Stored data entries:
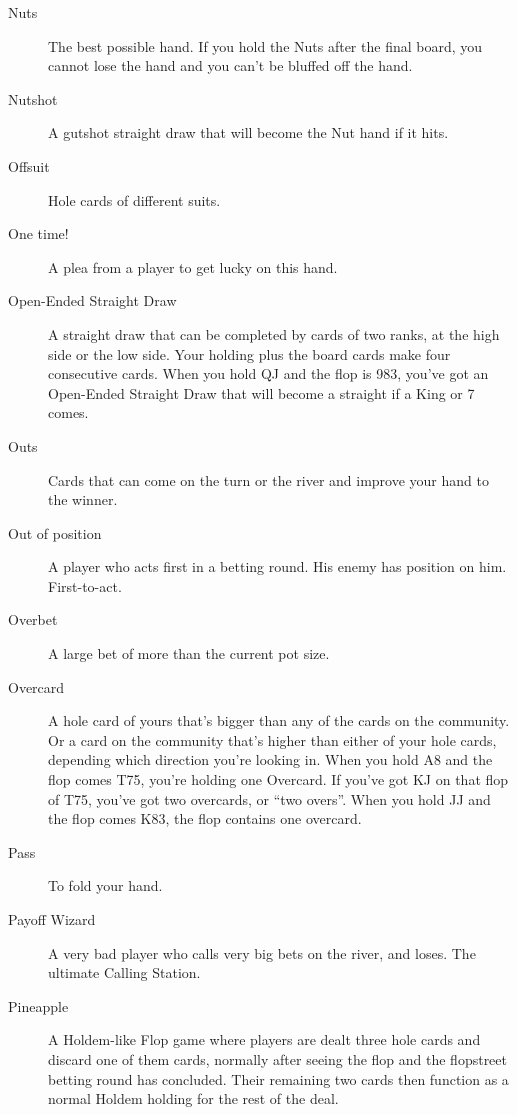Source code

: \begin{description}
\item[Nuts] The best possible hand. If you hold the Nuts
after the final board, you cannot lose the hand and you can't be
bluffed off the hand.

\item[Nutshot] A gutshot straight draw that will become the Nut hand
if it hits.

\item[Offsuit] Hole cards of different suits.

\item[One time!] A plea from a player to get lucky on this hand.

\item[Open-Ended Straight Draw] A straight draw that can be completed
by cards of two ranks, at the high side or the low side. Your holding
plus the board cards make four consecutive cards. When you hold QJ
and the flop is 983, you've got an Open-Ended Straight Draw that will
become a straight if a King or 7 comes.

\item[Outs] Cards that can come on the turn or the river and improve
your hand to the winner.

\item[Out of position] A player who acts first in a betting round. His
enemy has position on him. First-to-act.

\item[Overbet] A large bet of more than the current pot size.


\item[Overcard] A hole card of yours that's bigger than any of the
cards on the community. Or a card on the community that's higher than
either of your hole cards, depending which direction you're looking
in. When you hold A8 and the flop comes T75, you're holding one
Overcard. If you've got KJ on that flop of T75, you've got two
overcards, or ``two overs''. When you hold JJ and the flop comes K83,
the flop contains one overcard.

\item[Pass] To fold your hand.

\item[Payoff Wizard] A very bad player who calls very big bets on the
river, and loses. The ultimate Calling Station.

\item[Pineapple] A Holdem-like Flop game where players are dealt three
hole cards and discard one of them cards, normally after seeing the
flop and the flopstreet betting round has concluded. Their remaining
two cards then function as a normal Holdem holding for the rest of the
deal.


\end{description}
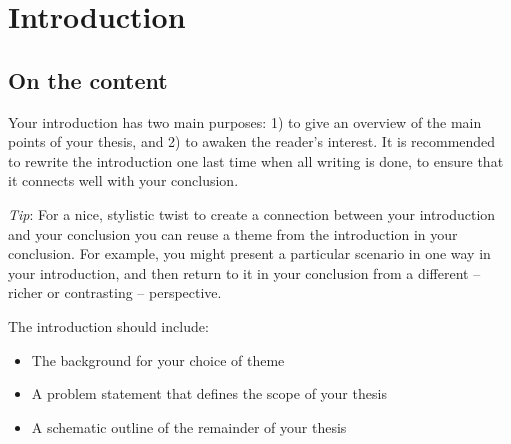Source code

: \documentclass[a4paper,twoside]{bth}
\begin{document}

\chapter{Introduction}
\label{chp:introduction}  %
\section{On the content}
Your introduction has two main purposes: 1) to give an overview of the main points of your thesis, and 2) to awaken the reader's interest. It is recommended to rewrite the introduction one last time when all writing is done, to ensure that it connects well with your conclusion.

\emph{Tip}: For a nice, stylistic twist to create a connection between your introduction and your conclusion you can reuse a theme from the introduction in your conclusion. For example, you might present a particular scenario in one way in your introduction, and then return to it in your conclusion from a different -- richer or contrasting -- perspective.

The introduction should include:
\begin{itemize}
    \item The background for your choice of theme
    \item A problem statement that defines the scope of your thesis
    \item A schematic outline of the remainder of your thesis 
\end{itemize}
\end{document}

## WHAT THE TASK ASKS:
Among the lines of the data, find every one that holds "Holdem" and copy it.

## WRITTEN SOLUTION:
\item[Pineapple] A Holdem-like Flop game where players are dealt three
two cards then function as a normal Holdem holding for the rest of the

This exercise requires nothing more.